Egal ob ein verwirrter
Großvater in seinem Wahn als Exorzist auftritt, ob irgendjemand glaubt, das er einen Haufen Jungfrauen bekommt, wenn er sich und andere umbringt, oder ob Eltern in den Verirrungen ihres
Scientology-Wahns den Kontakt und das Verständnis für ihre Kinder verlieren. Immer steckt Religion dahinter, die versucht den Menschen ein Leben aufzuzwingen, das sie nicht wollen und das in vielen Fällen auch der Natur des Menschen komplett zuwider läuft.

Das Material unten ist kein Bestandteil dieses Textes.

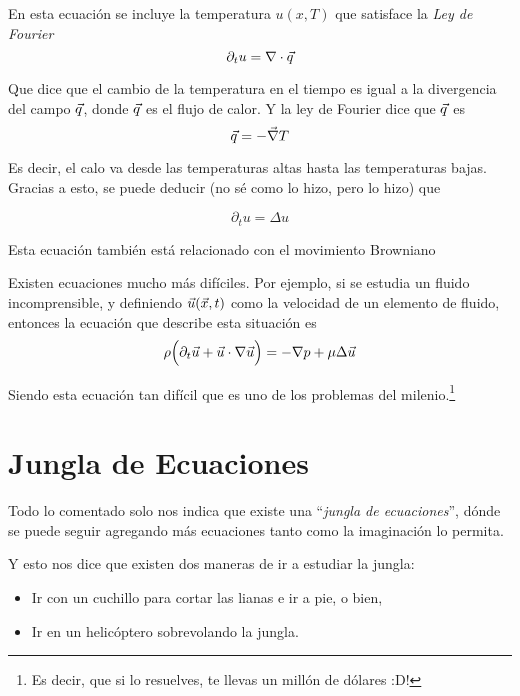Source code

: \begin{example}
En esta ecuación se incluye la temperatura $u(x, T)$ que satisface la \textit{Ley de Fourier}
\begin{equation}
    \partial_t u = \nabla \cdot \vec{q}
\end{equation}

Que dice que el cambio de la temperatura en el tiempo es igual a la divergencia del campo $\vec{q}$, donde $\vec{q}$ es el flujo de calor. Y la ley de Fourier dice que $\vec{q}$ es
\begin{equation}
    \vec{q} = -\vec{\nabla} T
\end{equation}

Es decir, el calo va desde las temperaturas altas hasta las temperaturas bajas. Gracias a esto, se puede deducir (no sé como lo hizo, pero lo hizo) que

\begin{equation}
    \partial_t u = \Delta u
\end{equation}

Esta ecuación también está relacionado con el movimiento Browniano
\end{example}

\begin{example}
Existen ecuaciones mucho más difíciles. Por ejemplo, si se estudia un fluido incomprensible, y definiendo $\vec{u}(\vec{x}, t)$ como la velocidad de un elemento de fluido, entonces la ecuación que describe esta situación es
\begin{equation}
    \rho \Big( \partial_t \vec{u} + \vec{u} \cdot \nabla \vec{u} \Big) = - \nabla p  + \mu \Delta \vec{u}
\end{equation}

Siendo esta ecuación tan difícil que es uno de los problemas del milenio.\footnote{Es decir, que si lo resuelves, te llevas un millón de dólares :D!}
\end{example}

\section{Jungla de Ecuaciones}

Todo lo comentado solo nos indica que existe una ``\textit{jungla de ecuaciones}'', dónde se puede seguir agregando más ecuaciones tanto como la imaginación lo permita.

Y esto nos dice que existen dos maneras de ir a estudiar la jungla: 
\begin{itemize}
    \item Ir con un cuchillo para cortar las lianas e ir a pie, o bien,
    \item Ir en un helicóptero sobrevolando la jungla.
\end{itemize}


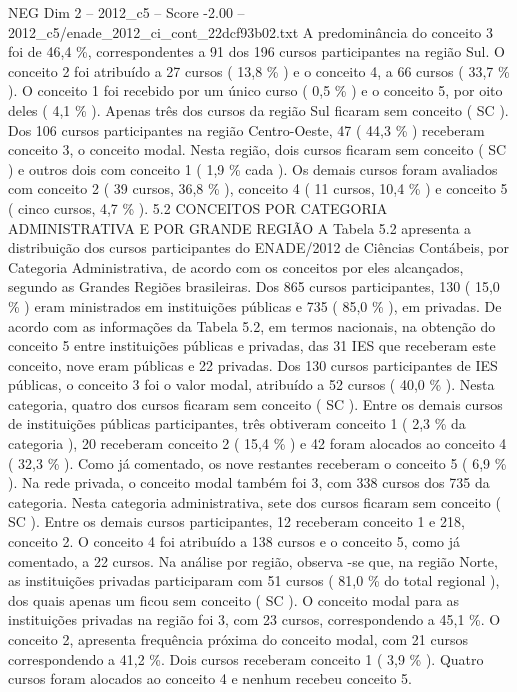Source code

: \begin{textsample}{NEG Dim 2 – 2012\_c5 – Score -2.00 – 2012\_c5/enade\_2012\_ci\_cont\_22dcf93b02.txt}
A predominância do conceito 3 foi de 46,4 \%, correspondentes a 91 dos 196 cursos participantes na região Sul.
O conceito 2 foi atribuído a 27 cursos ( 13,8 \% ) e o conceito 4, a 66 cursos ( 33,7 \% ).
O conceito 1 foi recebido por um único curso ( 0,5 \% ) e o conceito 5, por oito deles ( 4,1 \% ).
Apenas três dos cursos da região Sul ficaram sem conceito ( SC ).
Dos 106 cursos participantes na região Centro-Oeste, 47 ( 44,3 \% ) receberam conceito 3, o conceito modal.
Nesta região, dois cursos ficaram sem conceito ( SC ) e outros dois com conceito 1 ( 1,9 \% cada ).
Os demais cursos foram avaliados com conceito 2 ( 39 cursos, 36,8 \% ), conceito 4 ( 11 cursos, 10,4 \% ) e conceito 5 ( cinco cursos, 4,7 \% ). 5.2 CONCEITOS POR CATEGORIA ADMINISTRATIVA E POR GRANDE REGIÃO A Tabela 5.2 apresenta a distribuição dos cursos participantes do ENADE/2012 de Ciências Contábeis, por Categoria Administrativa, de acordo com os conceitos por eles alcançados, segundo as Grandes Regiões brasileiras.
Dos 865 cursos participantes, 130 ( 15,0 \% ) eram ministrados em instituições públicas e 735 ( 85,0 \% ), em privadas.
De acordo com as informações da Tabela 5.2, em termos nacionais, na obtenção do conceito 5 entre instituições públicas e privadas, das 31 IES que receberam este conceito, nove eram públicas e 22 privadas.
Dos 130 cursos participantes de IES públicas, o conceito 3 foi o valor modal, atribuído a 52 cursos ( 40,0 \% ).
Nesta categoria, quatro dos cursos ficaram sem conceito ( SC ).
Entre os demais cursos de instituições públicas participantes, três obtiveram conceito 1 ( 2,3 \% da categoria ), 20 receberam conceito 2 ( 15,4 \% ) e 42 foram alocados ao conceito 4 ( 32,3 \% ).
Como já comentado, os nove restantes receberam o conceito 5 ( 6,9 \% ).
Na rede privada, o conceito modal também foi 3, com 338 cursos dos 735 da categoria.
Nesta categoria administrativa, sete dos cursos ficaram sem conceito ( SC ).
Entre os demais cursos participantes, 12 receberam conceito 1 e 218, conceito 2.
O conceito 4 foi atribuído a 138 cursos e o conceito 5, como já comentado, a 22 cursos.
Na análise por região, observa -se que, na região Norte, as instituições privadas participaram com 51 cursos ( 81,0 \% do total regional ), dos quais apenas um ficou sem conceito ( SC ).
O conceito modal para as instituições privadas na região foi 3, com 23 cursos, correspondendo a 45,1 \%.
O conceito 2, apresenta frequência próxima do conceito modal, com 21 cursos correspondendo a 41,2 \%.
Dois cursos receberam conceito 1 ( 3,9 \% ).
Quatro cursos foram alocados ao conceito 4 e nenhum recebeu conceito 5.

\end{textsample}
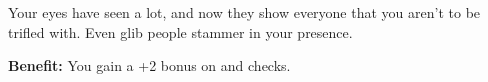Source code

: 
Your eyes have seen a lot, and now they show everyone that you aren't to be trifled with. Even glib people stammer in your presence.

\textbf{Benefit:} You gain a +2 bonus on  and  checks.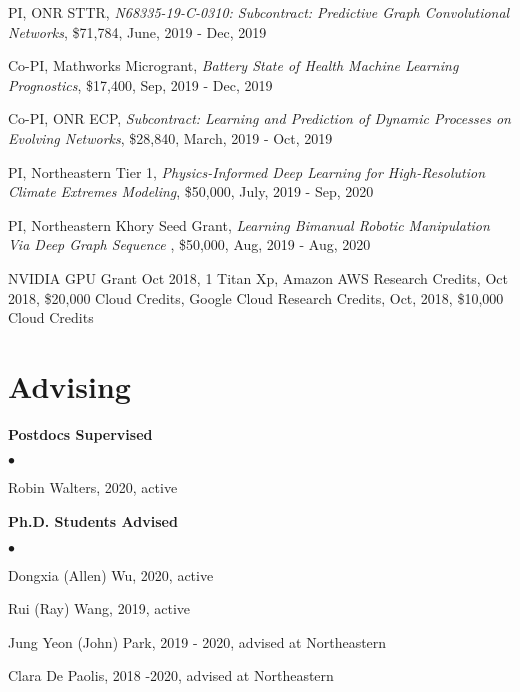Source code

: \documentclass[margin,line]{res}
\newenvironment{list2}{
  \begin{list}{$\bullet$}{%
      \setlength{\itemsep}{0in}
      \setlength{\parsep}{0in} \setlength{\parskip}{0in}
      \setlength{\topsep}{0in} \setlength{\partopsep}{0in} 
      \setlength{\leftmargin}{0.2in}}}{\end{list}}
\begin{document}
\begin{resume}
\begin{enumerate}[label={[G\arabic*]}]
\item PI,  {ONR STTR}, \textit{N68335-19-C-0310: Subcontract: Predictive Graph Convolutional Networks},  \$71,784, June, 2019 - Dec, 2019


\item Co-PI,  {Mathworks Microgrant},    \textit{Battery State of Health Machine Learning Prognostics}, \$17,400,  Sep, 2019 - Dec, 2019
 
\item Co-PI,  {ONR ECP}, \textit{Subcontract: Learning and Prediction of Dynamic Processes on Evolving Networks}, \$28,840,  March, 2019 - Oct, 2019	

\item PI,  Northeastern Tier 1, \textit{Physics-Informed Deep Learning for High-Resolution Climate Extremes Modeling}, \$50,000, July, 2019 - Sep, 2020

\item PI, Northeastern Khory Seed Grant, \textit{Learning Bimanual Robotic Manipulation Via Deep Graph Sequence }, \$50,000,  Aug, 2019 - Aug, 2020	

\item NVIDIA GPU Grant Oct 2018, 1  Titan Xp,  Amazon AWS Research Credits, Oct  2018, \$20,000 Cloud Credits, Google Cloud Research Credits, Oct, 2018, \$10,000 Cloud Credits

\end{enumerate} 



\section{\sc Advising }
{\bf Postdocs Supervised} \\


\begin{list2}
\item Robin Walters, 2020, active 
\end{list2}




{\bf Ph.D. Students Advised} \\

\begin{list2}
\item Dongxia (Allen) Wu, 2020, active
\item Rui (Ray) Wang, 2019, active 
\item Jung Yeon (John) Park, 2019 - 2020,  advised at Northeastern
\item Clara De Paolis, 2018 -2020,  advised at Northeastern
\end{list2}



\end{resume}
\end{document}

Natürlich ist es peinlich für eine Berliner Scientology-Direktorin, wenn ihr 25 Jähriger Sohn beschließt, den ganzen Blödsinn nicht mehr mitzumachen. Aber das erleben andere Eltern normalerweise direkt nach Kommunion oder Konfirmation. Die Kinder durchschauen den Aberglauben scheinbar schneller, als die verbohrten Erwachsenen.
Wenn diese Scientology-Mutter dann aber auch noch den Kontakt zwischen Bruder und 14-Jähriger Schwester verbieten will, dann zeigt sie deutlich, wes Ungeistes Kind sie ist. So funktioniert das mitten in Deutschland und gerade in Berlin nicht und es nicht verwunderlich, das die beiden Kinder dann abhauen.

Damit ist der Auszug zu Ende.